Credit 3 units. A&S IQ: NSM, AN

Typical periods offered: Spring

SDS 1998 Statistics and Data Science Elective: 100-Level

Credit 3 units.

SDS 2020 Elementary Probability and Statistics

An elementary introduction to statistical concepts, reasoning and data analysis. Topics include statistical summaries and graphical presentations of data, discrete and continuous random variables, the logic of statistical inference, design of research studies, point and interval estimation, hypothesis testing, and linear regression. Students will learn a critical approach to reading statistical analyses reported in the media, and how to correctly interpret the outputs of common statistical routines for fitting models to data and testing hypotheses. A major objective of the course is to gain familiarity with basic R commands to implement common data analysis procedures. Students intending to pursue a major or minor in statistics or wishing to take 400 level or above statistics courses should instead take Math/SDS 3200 or Math/SDS 3211. Prerequisite: Math 131

Credit 3 units. A&S IQ: NSM, AN Art: NSM

Typical periods offered: Fall, Spring

SDS 2211 Statistics for Humanities Scholars: Data Science for the Humanities

A survey of statistical ideas and principles. The course will expose students to tools and techniques useful for quantitative research in the humanities, many of which will be addressed more extensively in other courses: tools for text-processing and information extraction, natural language processing techniques, clustering & classification, and graphics. The course will consider how to use qualitative data and media as input for modeling and will address the use of statistics and data visualization in academic and public discourse. By the end of the course students should be able to evaluate statistical arguments and visualizations in the humanities with appropriate appreciation and skepticism. Details.
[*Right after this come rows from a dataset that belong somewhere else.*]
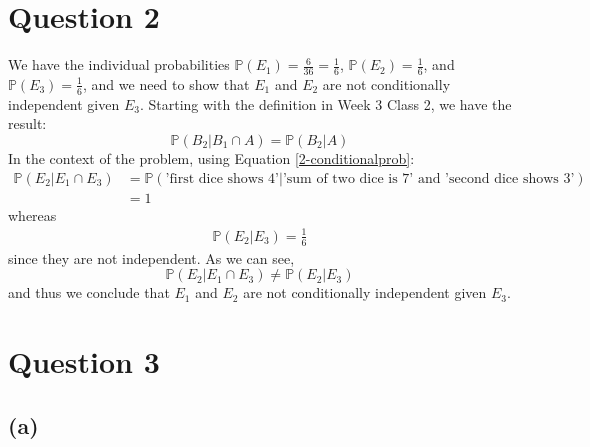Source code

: \documentclass[12pt]{article}
\begin{document}
\newpage

\section*{Question 2}

We have the individual probabilities $ \mathbb{P}(E_{1}) = \frac{6}{36} = \frac{1}{6}$, $ \mathbb{P}(E_{2}) = \frac{1}{6}$, and $ \mathbb{P}(E_{3}) = \frac{1}{6}$, and we need to show that $E_{1}$ and $E_{2}$ are not conditionally independent given $E_{3}$. Starting with the definition in Week 3 Class 2, we have the result: \begin{equation}\label{2-conditionalprob}
    \mathbb{P}(B_{2} | B_{1} \cap A) = \mathbb{P}(B_{2} | A)
\end{equation} In the context of the problem, using Equation \ref{2-conditionalprob}: \begin{align*}
    \mathbb{P}(E_{2} | E_{1} \cap E_{3}) &= \mathbb{P}(\text{'first dice shows 4'} | \text{'sum of two dice is 7' and 'second dice shows 3'}) \\ 
    &= 1
\end{align*} whereas \begin{align*}
    \mathbb{P}(E_{2} | E_{3}) = \frac{1}{6}
\end{align*} since they are not independent. As we can see, \begin{equation*}
    \mathbb{P}(E_{2} | E_{1} \cap E_{3}) \neq \mathbb{P}(E_{2} | E_{3})
\end{equation*} and thus we conclude that $E_{1}$ and $E_{2}$ are not conditionally independent given $E_{3}$.

\newpage 

\section*{Question 3}

\subsection*{(a)}
\end{document}
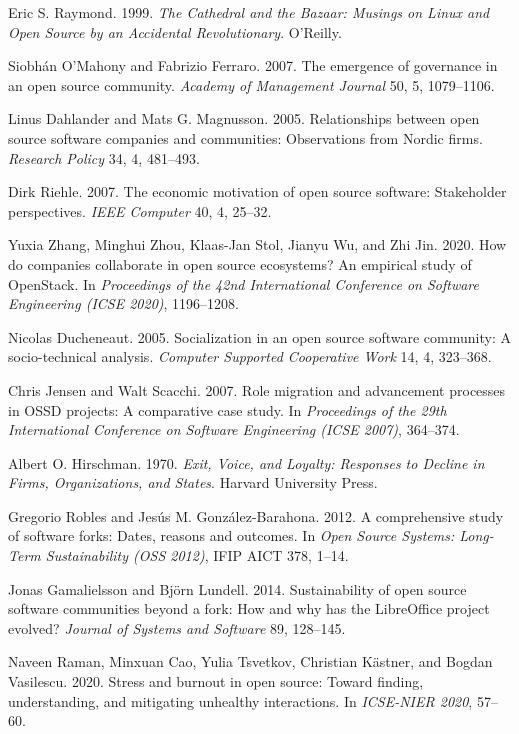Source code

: 
Eric S. Raymond. 1999. \emph{The Cathedral and the Bazaar: Musings on Linux and Open Source by an Accidental Revolutionary}. O'Reilly.

Siobh\'an O'Mahony and Fabrizio Ferraro. 2007. The emergence of governance in an open source community. \emph{Academy of Management Journal} 50, 5, 1079--1106.

Linus Dahlander and Mats G. Magnusson. 2005. Relationships between open source software companies and communities: Observations from Nordic firms. \emph{Research Policy} 34, 4, 481--493.

Dirk Riehle. 2007. The economic motivation of open source software: Stakeholder perspectives. \emph{IEEE Computer} 40, 4, 25--32.

Yuxia Zhang, Minghui Zhou, Klaas-Jan Stol, Jianyu Wu, and Zhi Jin. 2020. How do companies collaborate in open source ecosystems? An empirical study of OpenStack. In \emph{Proceedings of the 42nd International Conference on Software Engineering (ICSE 2020)}, 1196--1208.

Nicolas Ducheneaut. 2005. Socialization in an open source software community: A socio-technical analysis. \emph{Computer Supported Cooperative Work} 14, 4, 323--368.

Chris Jensen and Walt Scacchi. 2007. Role migration and advancement processes in OSSD projects: A comparative case study. In \emph{Proceedings of the 29th International Conference on Software Engineering (ICSE 2007)}, 364--374.

Albert O. Hirschman. 1970. \emph{Exit, Voice, and Loyalty: Responses to Decline in Firms, Organizations, and States}. Harvard University Press.

Gregorio Robles and Jes\'us M. Gonz\'alez-Barahona. 2012. A comprehensive study of software forks: Dates, reasons and outcomes. In \emph{Open Source Systems: Long-Term Sustainability (OSS 2012)}, IFIP AICT 378, 1--14.

Jonas Gamalielsson and Bj\"orn Lundell. 2014. Sustainability of open source software communities beyond a fork: How and why has the LibreOffice project evolved? \emph{Journal of Systems and Software} 89, 128--145.

Naveen Raman, Minxuan Cao, Yulia Tsvetkov, Christian K\"astner, and Bogdan Vasilescu. 2020. Stress and burnout in open source: Toward finding, understanding, and mitigating unhealthy interactions. In \emph{ICSE-NIER 2020}, 57--60.

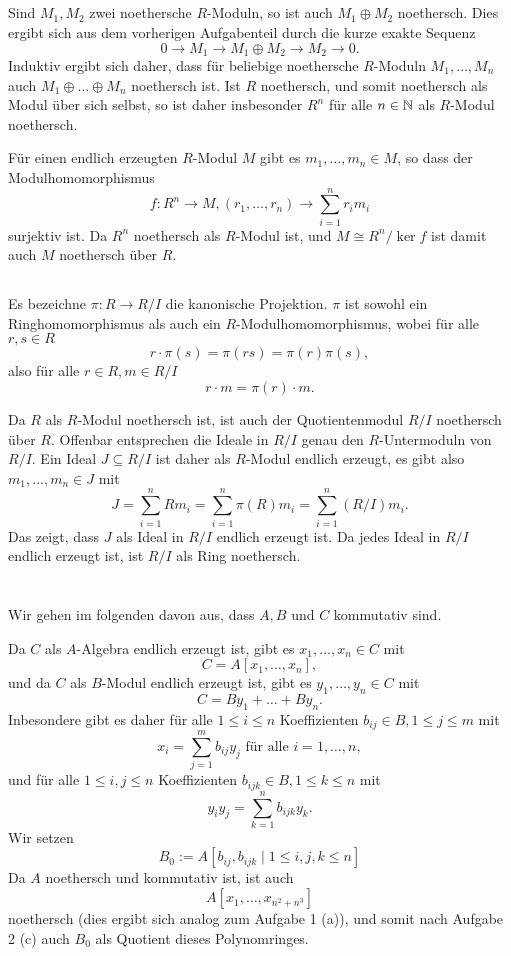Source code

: \documentclass[a4paper,10pt]{article}
\begin{document}
\subsection{}
Sind $M_1, M_2$ zwei noethersche $R$-Moduln, so ist auch $M_1 \oplus M_2$ noethersch. Dies ergibt sich aus dem vorherigen Aufgabenteil durch die kurze exakte Sequenz
\[
 0 \to M_1 \to M_1 \oplus M_2 \to M_2 \to 0.
\]
Induktiv ergibt sich daher, dass für beliebige noethersche $R$-Moduln $M_1, \ldots, M_n$ auch $M_1 \oplus \ldots \oplus M_n$ noethersch ist. Ist $R$ noethersch, und somit noethersch als Modul über sich selbst, so ist daher insbesonder $R^n$ für alle $n \in \mathbb{N}$ als $R$-Modul noethersch.

Für einen endlich erzeugten $R$-Modul $M$ gibt es $m_1, \ldots, m_n \in M$, so dass der Modulhomomorphismus
\[
 f: R^n \to M, (r_1, \ldots, r_n) \to \sum_{i=1}^n r_i m_i
\]
surjektiv ist. Da $R^n$ noethersch als $R$-Modul ist, und $M \cong R^n / \ker f$ ist damit auch $M$ noethersch über $R$.


\subsection{}
Es bezeichne $\pi : R \to R/I$ die kanonische Projektion. $\pi$ ist sowohl ein Ringhomomorphismus als auch ein $R$-Modulhomomorphismus, wobei für alle $r, s \in R$
\[
 r \cdot \pi(s) = \pi(rs) = \pi(r) \pi(s),
\]
also für alle $r \in R, m \in R/I$
\[
 r \cdot m = \pi(r) \cdot m.
\]

Da $R$ als $R$-Modul noethersch ist, ist auch der Quotientenmodul $R/I$ noethersch über $R$. Offenbar entsprechen die Ideale in $R/I$ genau den $R$-Untermoduln von $R/I$. Ein Ideal $J \subseteq R/I$ ist daher als $R$-Modul endlich erzeugt, es gibt also $m_1, \ldots, m_n \in J$ mit
\[
 J = \sum_{i=1}^n R m_i = \sum_{i=1}^n \pi(R) m_i = \sum_{i=1}^n (R/I) m_i.
\]
Das zeigt, dass $J$ als Ideal in $R/I$ endlich erzeugt ist. Da jedes Ideal in $R/I$ endlich erzeugt ist, ist $R/I$ als Ring noethersch.


\section{}
Wir gehen im folgenden davon aus, dass $A, B$ und $C$ kommutativ sind.

Da $C$ als $A$-Algebra endlich erzeugt ist, gibt es $x_1, \ldots, x_n \in C$ mit
\[
 C = A[x_1, \ldots, x_n],
\]
und da $C$ als $B$-Modul endlich erzeugt ist, gibt es $y_1, \ldots, y_n \in C$ mit
\[
 C = By_1 + \ldots + By_n.
\]
Inbesondere gibt es daher für alle $1 \leq i \leq n$ Koeffizienten $b_{ij} \in B, 1 \leq j \leq m$ mit
\[
 x_i = \sum_{j=1}^m b_{ij} y_j \text{ für alle } i = 1, \ldots, n,
\]
und für alle $1 \leq i,j \leq n$ Koeffizienten $b_{ijk} \in B, 1 \leq k \leq n$ mit
\[
 y_i y_j = \sum_{k=1}^n b_{ijk} y_k.
\]
Wir setzen
\[
 B_0 := A[b_{ij}, b_{ijk} \mid 1 \leq i,j,k \leq n]
\]
Da $A$ noethersch und kommutativ ist, ist auch
\[
 A[x_1, \ldots, x_{n^2 + n^3}]
\]
noethersch (dies ergibt sich analog zum Aufgabe 1 (a)), und somit nach Aufgabe 2 (c) auch $B_0$ als Quotient dieses Polynomringes. 
\end{document}
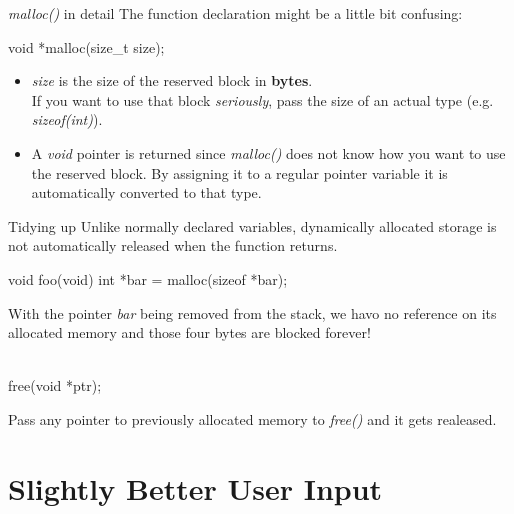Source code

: \documentclass[10pt,graphics,aspectratio=169,table]{beamer}
\begin{document}
\begin{frame}[fragile]{\textit{malloc()} in detail}
	The function declaration might be a little bit confusing:
	\begin{codeblock}
void *malloc(size_t size);
    \end{codeblock}
	\begin{itemize}
		\item \textit{size} is the size of the reserved block in \textbf{bytes}. \\
		If you want to use that block \textit{seriously}, pass the size of an actual type (e.g. \textit{sizeof(int)}).
		\item A \textit{void} pointer is returned since \textit{malloc()} does not know how you want to use the reserved block. By assigning it to a regular pointer variable it is automatically converted to that type.
	\end{itemize}
\end{frame}
\begin{frame}[fragile]{Tidying up}
	Unlike normally declared variables, dynamically allocated storage is not automatically released when the function returns.
	\begin{codeblock}
void foo(void) {
	int *bar = malloc(sizeof *bar);
}
\end{codeblock}
	
With the pointer \textit{bar} being removed from the stack, we havo no reference on its allocated memory and those four bytes are blocked forever! \\
	\ \\
	\begin{codeblock}
free(void *ptr);
\end{codeblock}

Pass any pointer to previously allocated memory to \textit{free()} and it gets realeased.
\end{frame}

\section{Slightly Better User Input}
\end{document}
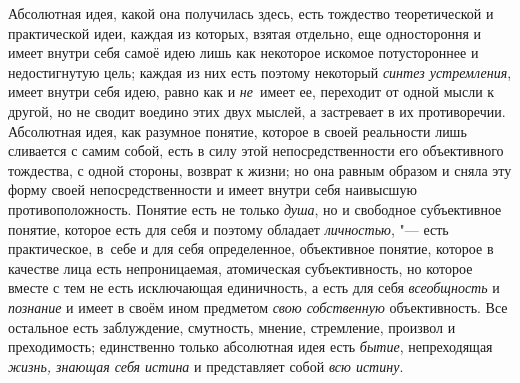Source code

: Абсолютная идея, какой она получилась здесь, есть тождество
теоретической и практической идеи, каждая из которых, взятая отдельно, еще
одностороння и имеет внутри себя самоё идею лишь как некоторое искомое
потустороннее и недостигнутую цель; каждая из них есть поэтому некоторый
{\em синтез устремления},
имеет внутри себя идею, равно как и
{\em не}~имеет ее,
переходит от одной мысли к другой, но не сводит воедино этих двух мыслей, а
застревает в их противоречии. Абсолютная идея, как разумное понятие,
которое в своей реальности лишь сливается с самим собой, есть в силу этой
непосредственности его объективного тождества, с одной стороны, возврат к
жизни; но она равным образом и сняла эту форму своей непосредственности и
имеет внутри себя наивысшую противоположность. Понятие есть не только
{\em душа}, но и
свободное субъективное понятие, которое есть для себя и поэтому обладает
{\em личностью}, "--- есть
практическое, в~себе и для себя определенное, объективное понятие, которое
в качестве лица есть непроницаемая, атомическая субъективность, но которое
вместе с тем не есть исключающая единичность, а есть для себя
{\em всеобщность} и
{\em познание} и имеет в
своём ином предметом {\em свою
собственную} объективность. Все остальное есть заблуждение,
смутность, мнение, стремление, произвол и преходимость; единственно только
абсолютная идея есть {\em бытие},
непреходящая {\em жизнь,
знающая себя истина} и представляет собой
{\em всю истину}.

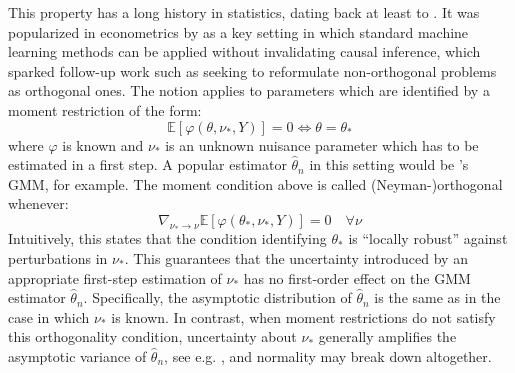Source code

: \documentclass[12pt]{article}
\theoremstyle{myplain}
\theoremstyle{definition}
\theoremstyle{definition}
\theoremstyle{remark}
\numberwithin{equation}{section}
\begin{document}
This property has a long history in statistics, dating back at least to \cite{neyman1959}. It was popularized in econometrics by \cite{Chernozhukov2017DoubleDebiasedNeymanML} as a key setting in which standard machine learning methods can be applied without invalidating causal inference, which sparked follow-up work such as \cite{Chernozhukov2021AutomaticDM} seeking to reformulate non-orthogonal problems as orthogonal ones. The notion applies to parameters which are identified by a moment restriction of the form:
\begin{equation}\label{eq:momentrestriction}
    \mathbb{E}[\varphi(\theta, \nu_*, Y)]=0 \iff \theta=\theta_*
\end{equation}
where $\varphi$ is known and $\nu_*$ is an unknown nuisance parameter which has to be estimated in a first step. A popular estimator $\widehat{\theta}_n$ in this setting would be \cite{hansen1982gmm}'s GMM, for example. The moment condition above is called (Neyman-)orthogonal whenever:
\begin{equation}\label{eq:neyman}
    \nabla_{\nu_*\to\nu}\mathbb{E}[\varphi(\theta_*, \nu_*, Y)]=0 \quad \forall \nu
\end{equation}
Intuitively, this states that the condition identifying $\theta_*$ is ``locally robust'' against perturbations in $\nu_*$. This guarantees that the uncertainty introduced by an appropriate first-step estimation of $\nu_*$ has no first-order effect on the GMM estimator $\widehat{\theta}_n$. Specifically, the asymptotic distribution of $\widehat{\theta}_n$ is the same as in the case in which $\nu_*$ is known. In contrast, when moment restrictions do not satisfy this orthogonality condition, uncertainty about $\nu_*$ generally amplifies the asymptotic variance of $\widehat{\theta}_n$, see e.g. \cite{chenliao2015}, and normality may break down altogether.\\
\end{document}
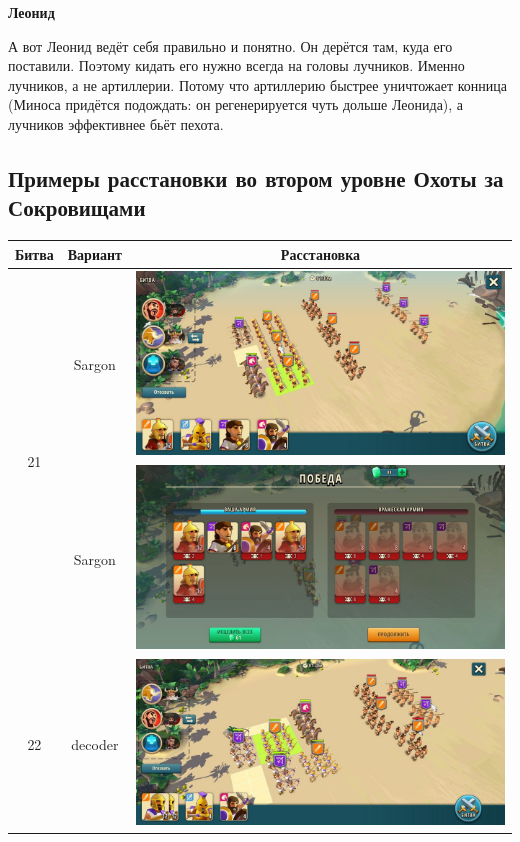 \textbf{Леонид}

А вот Леонид ведёт себя правильно и понятно.
Он дерётся там, куда его поставили.
Поэтому кидать его нужно всегда на головы лучников.
Именно лучников, а не артиллерии.
Потому что артиллерию быстрее уничтожает конница (Миноса придётся подождать: он регенерируется чуть дольше Леонида),
а лучников эффективнее бьёт пехота.

\subsection{Примеры расстановки во втором уровне Охоты за Сокровищами}

\noindent
\begin{longtable}{|c|c|c|}
    \hline
    Битва & Вариант & Расстановка \\\hline\endhead
    \multirow{2}{*}{21} & Sargon &
    \includegraphics[width=0.75\linewidth]{./parts/media/TreasureHunt/21/sargon/photo_2022-04-06_18-11-33.jpg} \\
    & Sargon &
    \includegraphics[width=0.75\linewidth]{./parts/media/TreasureHunt/21/sargon/photo_2022-04-06_18-11-59.jpg} \\
    \hline
    \multirow{4}{*}{22} & decoder &
    \includegraphics[width=0.75\linewidth]{./parts/media/TreasureHunt/22/decoder/photo_2022-04-06_18-08-54.jpg} \\

\end{longtable}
Core topics include: sampling, experimentation, chance phenomena, distributions, exploration of data, measures of central tendency and variability, and methods of statistical testing and inference. In the early weeks, students will develop some facility in the use of Excel; thereafter, students will learn how to use Python or R for statistical analyses.

Credit 3 units.

Typical periods offered: Spring

SDS 3020 Elementary to Intermediate Statistics and Data Analysis

An introduction to probability and statistics. Major topics include elementary probability, special distributions, experimental design, exploratory data analysis, estimation of mean and proportion, hypothesis testing and confidence, regression, and analysis of variance. Emphasis is placed on development of statistical reasoning, basic analytic skills, and critical thinking in empirical research studies. The use of the statistical software R is integrated into lectures and weekly assignments. Required for students pursuing a major or minor in statistics or wishing to take 400 level or above statistics courses. Prerequisite: Math 132. Though Math 233 is not essential, it is recommended.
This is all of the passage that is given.